Sex offenders are human beings who can be helped to change

Aug 11, 2005

SEXUAL abuse of children has of late become so rampant that it is on the verge of losing news value.

Wagwau Jamesa

SEXUAL abuse of children has of late become so rampant that it is on the verge of losing news value.

The society is increasingly becoming insensitive to the cry of the helpless child as men go on rampage with their God-given instrument. An instrument, which was initially designed for pleasure now maims and tortures at leisure. Why is sexual abuse of children so entrenched in our midst?

Just like Mike Lew mentions in his book, Victims No Longer, secrecy seems to be the glue that holds incest firmly in place.

Many victims of incest and sexual abuse fade in the background perhaps for fear of being identified and stigmatised. A 25-year-old lady recently broke the walls of silence and revealed how her father defiled her repeatedly for over five years. Her spine-chilling tale opened a new chapter that has seen her father, Livingstone Ssewanyana being sentenced to 37 years imprisonment. While child’s rights activists might harp victory tunes, the road ahead is far from smooth.

The damage caused by defilement is too grave to be swept under the carpet. Sexual abuse mutilates the child emotionally. For many victims of defilement, sex ceases to be a product of intimacy and becomes an act of shame and pain. Having carnal knowledge of a child rapes both her privacy and identity. This psychological mutilation causes a wound that might not heal for life.
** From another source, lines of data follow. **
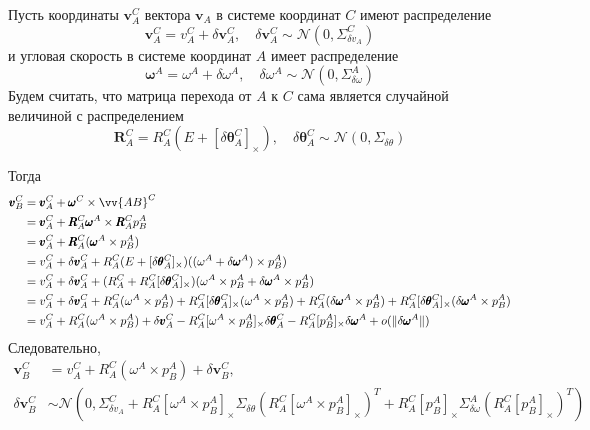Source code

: \documentclass[12pt]{article}
\begin{document}
Пусть координаты $\pmb{v}_A^C$ вектора $\pmb{v}_A$ в системе координат $C$ имеют
распределение
$$
    \pmb{v}_A^C=v_A^C+\delta \pmb{v}_A^C,
    \quad
    \delta \pmb{v}_A^C \sim \mathcal{N}(0, \Sigma_{\delta v_A}^C)
$$
и угловая скорость в системе координат $A$ имеет распределение
$$
    \pmb{\omega}^A=\omega^A+\delta \omega^A,
    \quad
    \delta\omega^A\sim \mathcal{N}(0, \Sigma_{\delta \omega}^A)
$$
Будем считать, что матрица перехода от $A$ к $C$ сама является случайной
величиной с распределением
$$
    \pmb{R}_A^C=R_A^C(E+[\delta \pmb{\theta}_A^C]_\times),
    \quad
    \delta\pmb{\theta}_A^C \sim \mathcal{N}(0, \Sigma_{\delta \theta})
$$

Тогда
$$
    \begin{aligned}
        \pmb{v}_B^C
         & =\pmb{v}_A^C+\pmb{\omega}^C \times \vv{AB}^C                                \\
         & =\pmb{v}_A^C+\pmb{R}_A^C \pmb{\omega}^A \times \pmb{R}_A^C p_B^A            \\
         & =\pmb{v}_A^C+\pmb{R}_A^C (\pmb{\omega}^A \times p_B^A)                      \\
         & =v_A^C + \delta \pmb{v}_A^C + R_A^C (E+[\delta \pmb{\theta}_A^C]_\times)
        ((\omega^A + \delta \pmb{\omega}^A) \times p_B^A)                              \\
         & =v_A^C + \delta \pmb{v}_A^C + (R_A^C+R_A^C[\delta \pmb{\theta}_A^C]_\times)
        (\omega^A \times p_B^A + \delta \pmb{\omega}^A \times p_B^A)                   \\
         & =v_A^C + \delta \pmb{v}_A^C
        + R_A^C (\omega^A \times p_B^A)
        + R_A^C[\delta \pmb{\theta}_A^C]_\times (\omega^A \times p_B^A)
        + R_A^C (\delta \pmb{\omega}^A \times p_B^A)
        + R_A^C[\delta \pmb{\theta}_A^C]_\times (\delta \pmb{\omega}^A \times p_B^A)   \\
         & =v_A^C + R_A^C (\omega^A \times p_B^A)
        + \delta \pmb{v}_A^C
        - R_A^C[\omega^A \times p_B^A]_\times \delta \pmb{\theta}_A^C
        - R_A^C [p_B^A]_\times \delta \pmb{\omega}^A
        + o(\Vert \delta\pmb{\omega}^A\Vert)
    \end{aligned}
$$
Следовательно,
\begin{equation}
    \begin{aligned}
        \pmb{v}_B^C        & =v_A^C + R_A^C (\omega^A \times p_B^A) + \delta \pmb{v}_B^C, \\
        \delta \pmb{v}_B^C & \sim\mathcal{N}(
        0,
        \Sigma_{\delta v_A}^C
        +  R_A^C[\omega^A \times p_B^A]_\times \Sigma_{\delta \theta} (R_A^C[\omega^A \times p_B^A]_\times)^T
        + R_A^C[p_B^A]_\times \Sigma_{\delta\omega}^A (R_A^C[ p_B^A]_\times)^T
        )
    \end{aligned}
\end{equation}
\end{document}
Psychologists believe that psychological wounds are perhaps the most difficult ones to heal. Does the law ever gauge the damage caused to the victims against the punishment meted out to the offender? Maybe the law is waking up and clamping down on the sex offenders with an iron arm.

However, it is prudent for the law to be conscious of the other side of the coin. While the victim elicits immense sympathy from the society, the sex offender’s side of the story is seldom heard.

Psychologists also believe that sex offenders are sick and are equally in need of help. By bundling them behind bars, we stand a risk of prescribing wrong medication for a disease we know little about. Perhaps we need to adopt new strategies against defilement. Is a 37-year jail term rehabilitative or merely a deterrent?

Sex offenders are human beings and they can be helped to change. How about prisons arranging for sessions through which the offenders share their past life with a psychotherapist? I believe talking to the sex offenders might unveil many details that could help fight this menace.

Multiplying the jail term is not bad, but what duration of sentence would help root out defilement from our midst anyway?.